Steve: I think the struggle with all of this kind of market is that there’s a catch-22 which is that publishers have limited resources they’re only gonna mark up where there’s value and marking up and consumers of markup will only build features where there’s lots of markup and so if there’s no markup in an area and no one builds features and there’s no features that’s markup and this has always been the biggest struggle I think in this space. So I think the more people can think of ways to use the existing markup this is always this is always better. So I love the idea that you bots are starting to you know consume some of the existing markup and use that be smarter and to drive value.

Martha: Love a very broad question you know the Semantic Web is something you know those of us that are sort of semantic technologists get really excited about but especially as you sort of look at the AI components of things like why are you passionate about the Semantic Web and kind of where do you see it going?

Steve: Yeah, I think there’s sort of two aspects one is like personality-wise why am I  interested I’m a an order a person you know I like things to be orderly and you know the non-Semantic Web is a very you know disorganized place you know unstructured text is very disorganized The you know the organizer in me likes the idea of you know clean lines and well connected lines and lots of semantic meaning in relationships. That’s kind of like my personality is predisposed to wanting to organize things and I think you know semantic markup an outlet for that kind of I don’t know if it’s a personality flaw or a strength but.

Martha: We love it you know our mission is to you know translate the world content to be understood by machines otherwise is like we want to organize the web right we’re right there with you we follow it.

Steve: And then I think from a like a practical perspective my work, I’m not in the Bing team anymore I don’t work directly on search and more in the broad AI space and in fact there was just a big re-org today at Microsoft that changes my team’s Charter slightly into more of the AI perception space. They’ve been merged with a number of other teams doing things like vision and speech and my team is doing computer vision and I definitely well there’s not a direct relationship right now.
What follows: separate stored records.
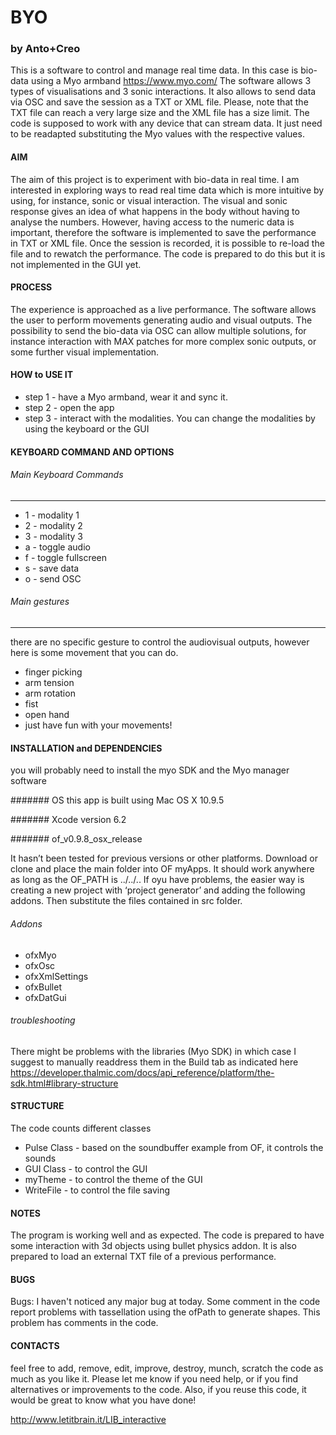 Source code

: 
# BYO
### by Anto+Creo


This is a software to control and manage real time data. In this case is bio-data using a Myo armband https://www.myo.com/
The software allows 3 types of visualisations and 3 sonic interactions.
It also allows to send data via OSC and save the session as a TXT or XML file.
Please, note that the TXT file can reach a very large size and the XML file has a size limit.
The code is supposed to work with any device that can stream data. It just need to be readapted substituting the Myo values with the respective values.

#### AIM

 The aim of this project is to experiment with bio-data in real time. I am interested in exploring ways to read real time data which is more intuitive by using, for instance, sonic or visual interaction. The visual and sonic response gives an idea of what happens in the body without having to analyse the numbers. However, having access to the numeric data is important, therefore the software is implemented to save the performance in TXT or XML file.
Once the session is recorded, it is possible to re-load the file and to rewatch the performance.
The code is prepared to do this but it is not implemented in the GUI yet.
 
 
#### PROCESS

The experience is approached as a live performance. The software allows the user to perform movements generating audio and visual outputs.
The possibility to send the bio-data via OSC can allow multiple solutions, for instance interaction with MAX patches for more complex sonic outputs, or some further visual implementation. 


#### HOW to USE IT
* step 1 - have a Myo armband, wear it and sync it.
* step 2 - open the app
* step 3 - interact with the modalities. You can change the modalities by using the keyboard or the GUI 

#### KEYBOARD COMMAND AND OPTIONS

######  Main Keyboard Commands
 ----------
 * 1              - modality 1
 * 2              - modality 2
 * 3              - modality 3
 * a              - toggle audio
 * f		      - toggle fullscreen
 * s              - save data
 * o              - send OSC

 
###### Main gestures 
 ----------
there are no specific gesture to control the audiovisual outputs, however here is some movement that you can do.
 * finger picking
 * arm tension
 * arm rotation
 * fist
 * open hand
 * just have fun with your movements!
 
#### INSTALLATION and DEPENDENCIES
you will probably need to install the myo SDK and the Myo manager software

####### OS this app is built using Mac OS X 10.9.5

####### Xcode version 6.2

####### of_v0.9.8_osx_release

It hasn’t been tested for previous versions or other platforms.
Download or clone and place the main folder into OF myApps. It should work anywhere as long as the OF_PATH is ../../.. 
If oyu have problems, the easier way is creating a new project with ‘project generator’ and adding the following addons.
Then substitute the files contained in src folder.

###### Addons
 * ofxMyo
 * ofxOsc
 * ofxXmlSettings
 * ofxBullet
 * ofxDatGui

###### troubleshooting
There might be problems with the libraries (Myo SDK) in which case I suggest to manually readdress them in the Build tab as indicated here
https://developer.thalmic.com/docs/api_reference/platform/the-sdk.html#library-structure


#### STRUCTURE

 The code counts different classes
 * Pulse Class - based on the soundbuffer example from OF, it controls the sounds
 * GUI Class - to control the GUI
 * myTheme - to control the theme of the GUI
 * WriteFile - to control the file saving


#### NOTES
 The program is working well and as expected. The code is prepared to have some interaction with 3d objects using bullet physics addon.
It is also prepared to load an external TXT file of a previous performance.

#### BUGS
Bugs: I haven't noticed any major bug at today.
 Some comment in the code report problems with tassellation using the ofPath to generate shapes. This problem has comments in the code.


#### CONTACTS
feel free to add, remove, edit, improve, destroy, munch, scratch the code as much as you like it.
Please let me know if you need help, or if you find alternatives or improvements to the code.
Also, if you reuse this code, it would be great to know what you have done!

http://www.letitbrain.it/LIB_interactive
I do think longer term AR and VR and how they interact with the Semantic Web is super important and it provides this opportunity as you view or interact with stuff in the real world you know the ability to connect to semantic meaning around that information I think becomes super important and I think there’s a lot of rich experiences that could be built. If you could connect an item, you see in the real world with the digital counterpart to that item and its relationships and its actions.  I think this is very nascent area for the Semantic Web.  The interesting thing now is really how to connect the digital world in the physical world and I think this is no semantic meaning. I think maybe is the fabric in which we can connect those two things and you see this already with mapping you know like yeah Maps didn’t have latitude and longitude you couldn’t connect in maps in the physical world but maps are deeply semantic you know in their designs and so they’re very easy to stitch together with the real world. Most data on the web because it doesn’t have that kind of semantic backbone it’s much more difficult to connect to the real world and so we tend to use the map as the mechanism to connect it. I’m looking at this restaurant not because I know that this is the restaurant but because I know that on the map has this restaurant and in real world, I am at that location so the map kind of acts as the interface between the real world and the digital world. I think we need more interfaces between the digital world and the real world.

Martha: Yeah, it’s interesting it’s almost like we’re seeing today around images and connecting the images to the knowledge graph, let’s call it. Your saying take it a step further and make it so it’s actually more like our human experience connecting to our knowledge graph.  I love how you are painting the next step and why we should be building this foundation. We’ve talked about Bing and there’s been lots of conversation about Bing and that it is recently consuming JSON-LD which it has taken a bit longer than Google to consume or show evidence of supporting JSON-LD. Can you talk a little bit about how Bing uses schema.org and entities. I know that’s not your primary team but maybe we just make some comments on that?

Steve: Yeah no let me let me first start by giving you the caveat which is anything I say might be incorrect and if it is I apologize because I am not as involved day to day with that work as I used to be. I think there are a few areas where Bing consumes the data but mostly it’s from our object repository. So we have an entity repository called Satori. I think this is public knowledge. That is a place where all of the entities Bing knows about are stored and that entity database is used obviously to drive many features in Bing. Relevance features, Ad components to that there’s rich like vertical search features that leverage that data to do rich captions and filtering and these kinds of features. But more and more other products are starting to take advantage of that too.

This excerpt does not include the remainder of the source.